What is MOC and how does it relate to HEALPix?
MOC (Multi-Order Coverage) is a representation built on HEALPix that describes arbitrary sky regions using pixels at multiple Nside resolutions. It is used by the IVOA (International Virtual Observatory Alliance) to efficiently describe survey footprints, observation coverage, and catalog spatial extents. The mocpy Python library provides MOC creation from cones, HEALPix cells, and polygons.

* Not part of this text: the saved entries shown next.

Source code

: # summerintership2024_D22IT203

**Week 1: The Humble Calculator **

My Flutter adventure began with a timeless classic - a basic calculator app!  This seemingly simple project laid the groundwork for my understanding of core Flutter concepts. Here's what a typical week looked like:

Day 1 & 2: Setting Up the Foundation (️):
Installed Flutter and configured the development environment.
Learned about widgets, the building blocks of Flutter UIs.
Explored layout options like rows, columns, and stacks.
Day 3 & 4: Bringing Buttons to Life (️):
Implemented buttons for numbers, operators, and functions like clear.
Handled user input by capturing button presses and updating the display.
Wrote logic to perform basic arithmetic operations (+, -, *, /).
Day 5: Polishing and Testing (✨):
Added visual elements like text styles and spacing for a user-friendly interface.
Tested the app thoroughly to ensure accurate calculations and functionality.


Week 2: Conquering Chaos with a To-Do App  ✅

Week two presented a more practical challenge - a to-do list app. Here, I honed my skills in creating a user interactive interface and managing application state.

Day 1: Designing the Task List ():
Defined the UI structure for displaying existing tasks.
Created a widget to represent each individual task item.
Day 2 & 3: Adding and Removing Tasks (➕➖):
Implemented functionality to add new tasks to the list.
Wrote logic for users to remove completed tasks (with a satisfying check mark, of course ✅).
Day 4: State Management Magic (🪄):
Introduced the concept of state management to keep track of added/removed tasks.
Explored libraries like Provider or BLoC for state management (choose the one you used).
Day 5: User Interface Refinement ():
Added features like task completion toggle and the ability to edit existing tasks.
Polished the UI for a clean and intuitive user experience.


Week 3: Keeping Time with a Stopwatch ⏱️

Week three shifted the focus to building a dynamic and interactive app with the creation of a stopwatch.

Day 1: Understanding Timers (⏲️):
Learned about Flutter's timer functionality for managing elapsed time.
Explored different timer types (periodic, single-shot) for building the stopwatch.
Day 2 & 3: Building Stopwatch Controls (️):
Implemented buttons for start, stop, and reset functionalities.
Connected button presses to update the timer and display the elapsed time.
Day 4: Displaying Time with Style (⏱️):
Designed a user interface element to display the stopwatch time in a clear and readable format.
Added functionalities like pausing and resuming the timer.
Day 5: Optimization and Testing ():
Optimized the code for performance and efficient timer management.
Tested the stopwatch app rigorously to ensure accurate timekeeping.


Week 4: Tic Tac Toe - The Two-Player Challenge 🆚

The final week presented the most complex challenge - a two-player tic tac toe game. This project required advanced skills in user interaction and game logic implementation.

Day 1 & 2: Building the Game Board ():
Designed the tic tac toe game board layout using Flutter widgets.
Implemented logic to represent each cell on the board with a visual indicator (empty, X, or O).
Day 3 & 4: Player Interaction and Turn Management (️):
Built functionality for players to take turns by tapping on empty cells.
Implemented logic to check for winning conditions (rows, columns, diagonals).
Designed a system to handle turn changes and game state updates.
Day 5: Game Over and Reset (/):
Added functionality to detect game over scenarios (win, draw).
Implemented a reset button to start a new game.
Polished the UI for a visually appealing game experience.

How do I process a LIGO/Virgo gravitational wave skymap?
Read the probability map with hp.read_map("bayestar.fits.gz"), visualize with hp.mollview(prob), and compute the 90% credible region by sorting pixel probabilities in descending order, computing the cumulative sum, and counting pixels above the threshold. Multiply the pixel count by hp.nside2pixarea(nside, degrees=True) to get the area in square degrees.
How do I smooth a HEALPix map with a Gaussian beam?
Use hp.smoothing(skymap, fwhm=np.radians(1.0)) where fwhm is the full-width-at-half-maximum of the Gaussian beam in radians. For example, np.radians(1.0) applies a 1-degree beam. This is commonly used to degrade angular resolution for comparison between maps at different resolutions or to suppress noise at small angular scales.